Records ::
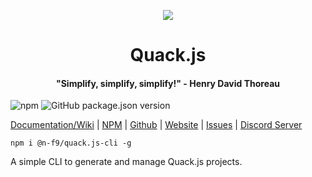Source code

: <p align="center">
  <img src="https://n-f9.github.io/quack.js-website/dancing-duckdancing.gif"/>
  <h1 align="center">Quack.js</h1>
  <h4 align="center">"Simplify, simplify, simplify!" - Henry David Thoreau</h4>
</p>

![npm](https://img.shields.io/npm/dw/@n-f9/quack.js-cli?style=flat-square)
![GitHub package.json version](https://img.shields.io/github/package-json/v/n-f9/quack.js-cli?style=flat-square)

[Documentation/Wiki](https://n-f9.gitbook.io/quack.js/) |
[NPM](https://www.npmjs.com/package/@n-f9/quack.js) |
[Github](https://www.npmjs.com/package/@n-f9/quack.js) |
[Website](https://quack.nickf.me/) |
[Issues](https://github.com/N-F9/quack.js/issues) | 
[Discord Server](https://discord.gg/MVmkwfkv7q)

```
npm i @n-f9/quack.js-cli -g
```

A simple CLI to generate and manage Quack.js projects.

Required work ::
Repeat every line above exactly, minus the pictures.

Solution to the exercise ::
Source code

: <p align="center">
  <img src="https://n-f9.github.io/quack.js-website/dancing-duckdancing.gif"/>
  <h1 align="center">Quack.js</h1>
  <h4 align="center">"Simplify, simplify, simplify!" - Henry David Thoreau</h4>
</p>

![npm](https://img.shields.io/npm/dw/@n-f9/quack.js-cli?style=flat-square)
![GitHub package.json version](https://img.shields.io/github/package-json/v/n-f9/quack.js-cli?style=flat-square)

[Documentation/Wiki](https://n-f9.gitbook.io/quack.js/) |
[NPM](https://www.npmjs.com/package/@n-f9/quack.js) |
[Github](https://www.npmjs.com/package/@n-f9/quack.js) |
[Website](https://quack.nickf.me/) |
[Issues](https://github.com/N-F9/quack.js/issues) | 
[Discord Server](https://discord.gg/MVmkwfkv7q)

```
npm i @n-f9/quack.js-cli -g
```

A simple CLI to generate and manage Quack.js projects.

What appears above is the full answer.